### DATA EXCERPTS
□ □ □ □ □

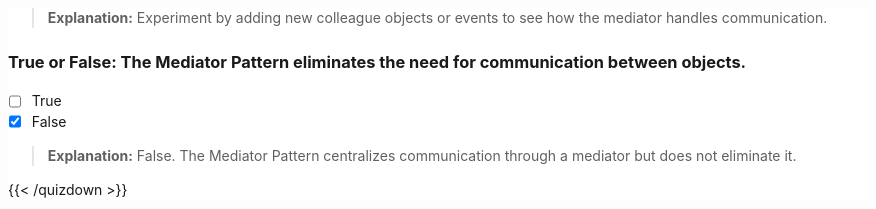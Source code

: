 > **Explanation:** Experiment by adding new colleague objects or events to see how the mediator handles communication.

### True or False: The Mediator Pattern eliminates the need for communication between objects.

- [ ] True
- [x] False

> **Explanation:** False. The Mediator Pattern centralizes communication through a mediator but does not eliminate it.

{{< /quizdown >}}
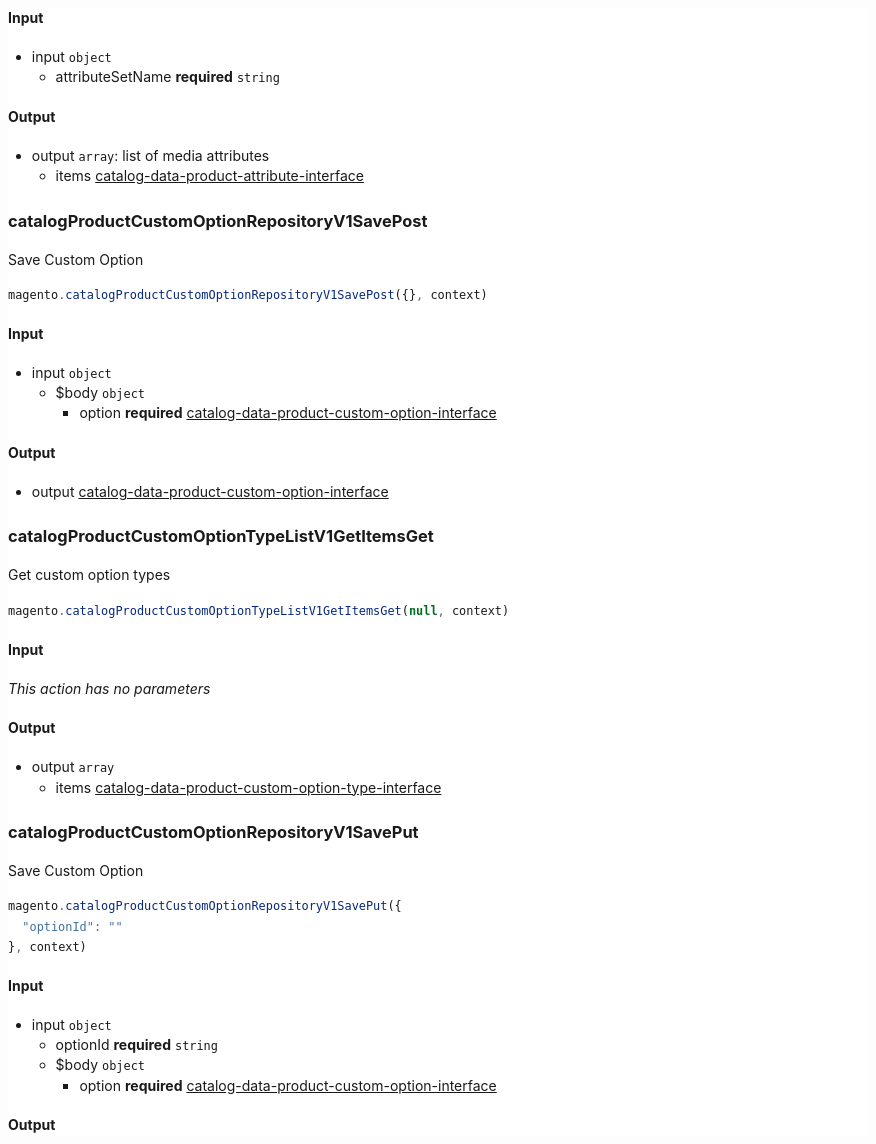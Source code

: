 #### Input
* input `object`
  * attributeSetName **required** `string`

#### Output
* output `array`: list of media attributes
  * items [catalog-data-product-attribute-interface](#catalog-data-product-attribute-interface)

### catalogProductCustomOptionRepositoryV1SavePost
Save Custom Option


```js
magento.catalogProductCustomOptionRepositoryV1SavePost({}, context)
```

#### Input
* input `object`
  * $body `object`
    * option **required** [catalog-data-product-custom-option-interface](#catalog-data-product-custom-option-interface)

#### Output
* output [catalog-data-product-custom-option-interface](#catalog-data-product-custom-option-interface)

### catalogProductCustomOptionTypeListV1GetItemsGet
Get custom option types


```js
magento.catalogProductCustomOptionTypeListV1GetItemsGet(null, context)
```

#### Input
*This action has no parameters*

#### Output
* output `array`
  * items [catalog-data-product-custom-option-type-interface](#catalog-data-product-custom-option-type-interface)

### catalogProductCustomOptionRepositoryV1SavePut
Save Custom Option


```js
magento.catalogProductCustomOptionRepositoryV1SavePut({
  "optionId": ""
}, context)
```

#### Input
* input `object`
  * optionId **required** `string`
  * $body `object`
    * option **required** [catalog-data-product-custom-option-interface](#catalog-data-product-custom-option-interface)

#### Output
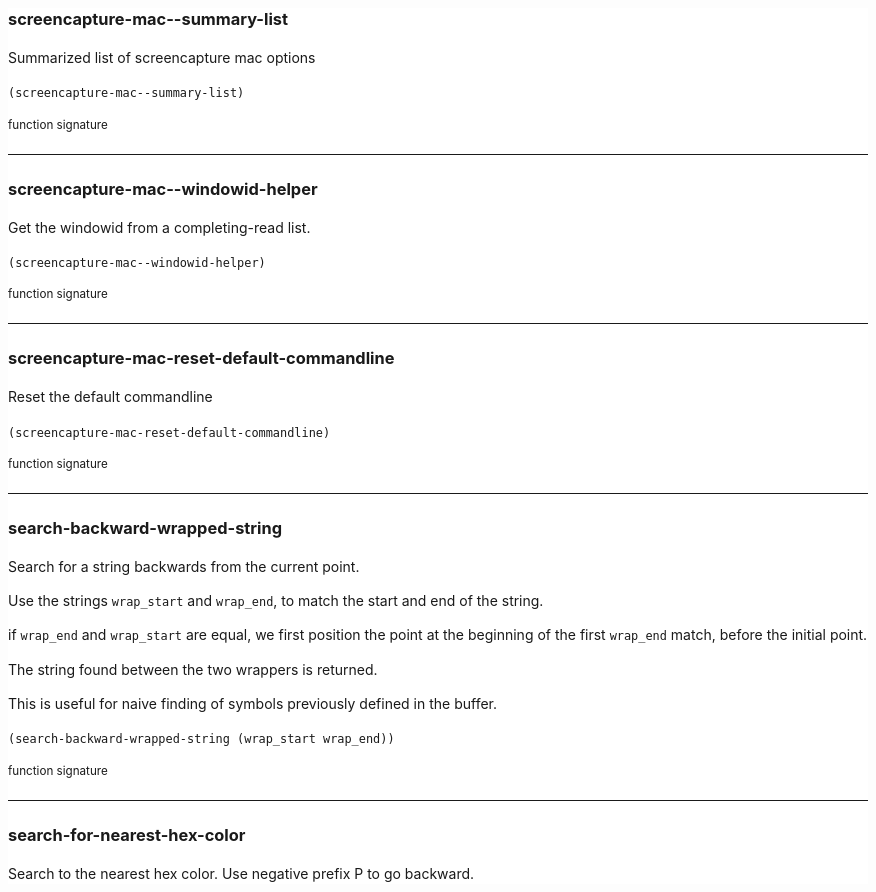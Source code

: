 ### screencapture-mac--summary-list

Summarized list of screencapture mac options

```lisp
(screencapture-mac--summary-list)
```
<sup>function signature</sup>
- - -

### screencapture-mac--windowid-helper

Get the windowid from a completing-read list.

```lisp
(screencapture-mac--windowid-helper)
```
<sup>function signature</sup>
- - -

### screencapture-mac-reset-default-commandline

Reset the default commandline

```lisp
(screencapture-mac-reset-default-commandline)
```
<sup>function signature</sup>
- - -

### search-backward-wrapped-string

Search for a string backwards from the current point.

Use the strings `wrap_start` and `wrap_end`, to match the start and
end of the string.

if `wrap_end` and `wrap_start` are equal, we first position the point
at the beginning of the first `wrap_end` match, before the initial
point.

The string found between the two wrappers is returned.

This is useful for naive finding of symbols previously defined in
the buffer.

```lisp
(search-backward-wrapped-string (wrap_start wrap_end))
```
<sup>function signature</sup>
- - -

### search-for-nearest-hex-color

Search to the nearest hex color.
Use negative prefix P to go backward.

□ □ □ □ □

### WORK REQUIRED
Where a line of the data above includes the string "windowid", pull it out.

### ANSWER TO THE PROBLEM
### screencapture-mac--windowid-helper
Get the windowid from a completing-read list.
(screencapture-mac--windowid-helper)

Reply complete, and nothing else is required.